Monday, November 17, 2008

We're Off To See The Colonel

Barack rack rack rack


Over the weekend I watched Over the Rainbow again. I couldn't even begin to list how many times I've seen The Wizard of Oz. I do remember a Washington theatre (no longer in existence) was playing it when I was very small. I was probably about age three or four and went with my mother to an afternoon matinee. I was puzzled how the film went from sepia black and white to color, I remember being afraid of the tornado, but then we were having more serious hurricanes in Washington in those days, so I had knowledge of "a dangerous storm."

There still is a lot to be found disturbing in Oz: the wicked witch, flying houses, flying monkeys, Munchkins that look like the school bully, Butch (and back then, that would have meant "boy.") The holographic head, the haunted forest, even falling in the hog sty. My grandmother had hogs, and I knew them to be mean creatures, so I always wondered why Dorothy, a farm girl, would do something as foolhardy as walk the fence line above them. Shades of Hannibal.

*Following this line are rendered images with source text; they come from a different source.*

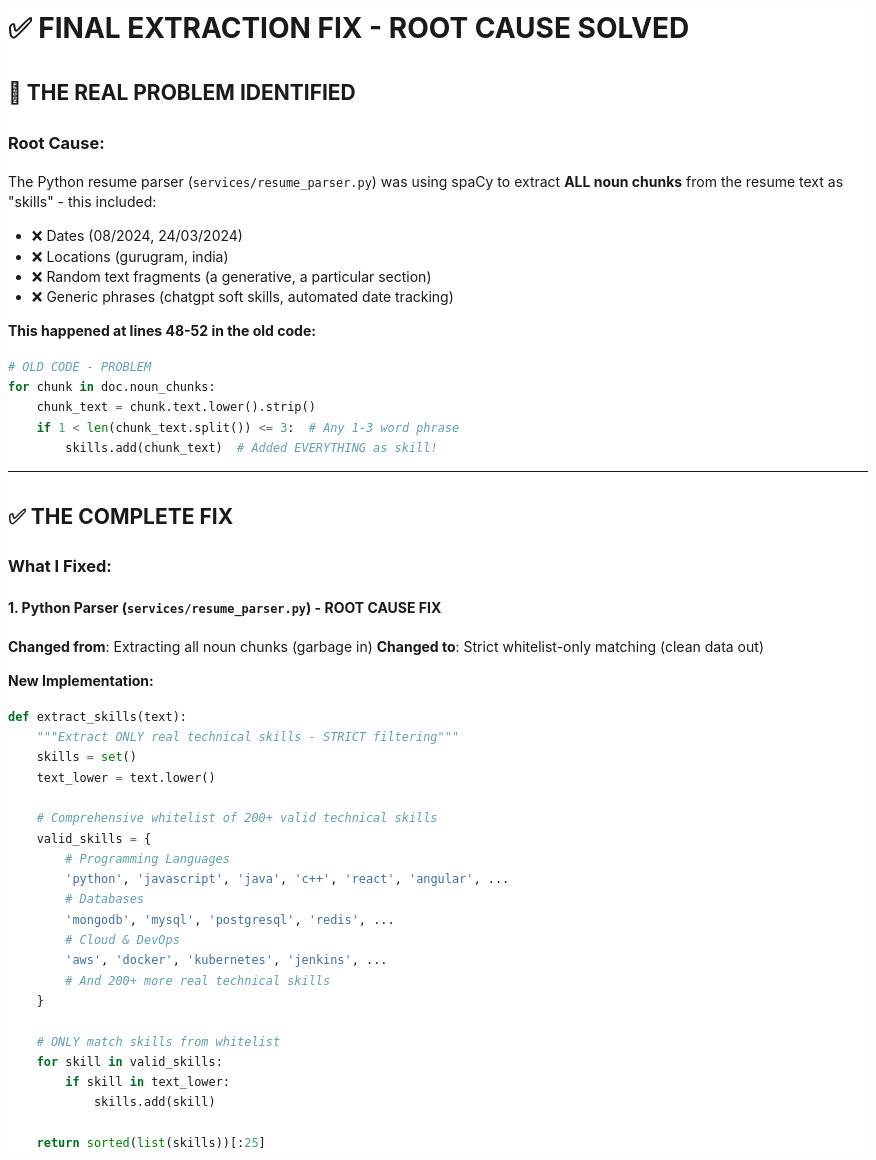# ✅ FINAL EXTRACTION FIX - ROOT CAUSE SOLVED

## 🎯 THE REAL PROBLEM IDENTIFIED

### **Root Cause:**
The Python resume parser (`services/resume_parser.py`) was using spaCy to extract **ALL noun chunks** from the resume text as "skills" - this included:
- ❌ Dates (08/2024, 24/03/2024)
- ❌ Locations (gurugram, india)
- ❌ Random text fragments (a generative, a particular section)
- ❌ Generic phrases (chatgpt soft skills, automated date tracking)

**This happened at lines 48-52 in the old code:**
```python
# OLD CODE - PROBLEM
for chunk in doc.noun_chunks:
    chunk_text = chunk.text.lower().strip()
    if 1 < len(chunk_text.split()) <= 3:  # Any 1-3 word phrase
        skills.add(chunk_text)  # Added EVERYTHING as skill!
```

---

## ✅ THE COMPLETE FIX

### **What I Fixed:**

#### **1. Python Parser (`services/resume_parser.py`) - ROOT CAUSE FIX**
**Changed from**: Extracting all noun chunks (garbage in)
**Changed to**: Strict whitelist-only matching (clean data out)

**New Implementation:**
```python
def extract_skills(text):
    """Extract ONLY real technical skills - STRICT filtering"""
    skills = set()
    text_lower = text.lower()
    
    # Comprehensive whitelist of 200+ valid technical skills
    valid_skills = {
        # Programming Languages
        'python', 'javascript', 'java', 'c++', 'react', 'angular', ...
        # Databases
        'mongodb', 'mysql', 'postgresql', 'redis', ...
        # Cloud & DevOps
        'aws', 'docker', 'kubernetes', 'jenkins', ...
        # And 200+ more real technical skills
    }
    
    # ONLY match skills from whitelist
    for skill in valid_skills:
        if skill in text_lower:
            skills.add(skill)
    
    return sorted(list(skills))[:25]
```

A "Ben's Chili Dog" Kinda Girl


I still wonder why Dorothy, a girl raised in an area known for tornados, would come home and immediately run in the house, with the toronado funnel clearly visible and not think to run to the storm cellar first. But I quibble. There are so many things to nitpit and glom onto. I know when Glinda appears, my eye aways hits first on her Bakelite crown. On this viewing, I was thinking "Billie Burke is too old to wear her hair that long and what a cheap wig." Billie was born Mary William Ethelbert Appleton Burke on August 7, 1885, in Washington, D.C., by the way. I didn't know that until writing this piece. I always assumed she was British with that plummey stage voice of hers.

Is Everybody Lit?


I come by this critical eye honestly. My mother could not watch a television show without commenting, "She's wearing contacts. Look at how much she's blinking. And dismissing Dan Rowan, "He's a drunk. Look at that nose." A lot of actors had "that nose." She had an aversion to alcoholics and drunks in general, based in large part on the yard parties at my paternal grandmother's house that seem, in memory, like the Kentucky Derby played in a very minor key. A lot of "Give me some sugah" (meaning a hug) and hitting the punch table too vigorously. When my mother died, I inherited her punch bowl with eighty cups. Those 80 cups say it all.

I remember one summer a high living rake of an uncle roaring into my grandmother's backyard with his newest Cadillac and newest wife. Him with a diamond pinkie ring. Her in mink. In August. I take it back. It was the yard scene in the book Auntie Mame, when Mame goes to meet Beauregard's kin, and the dyspeptic old mother is still fighting the Civil War and the hunting dogs are called "Cousin Moltrie." I always identified strongly with that scene. My cousins and I the Greek chorus off to the side saying "That Sally Cato MacDougall is the meanest bitch in the county."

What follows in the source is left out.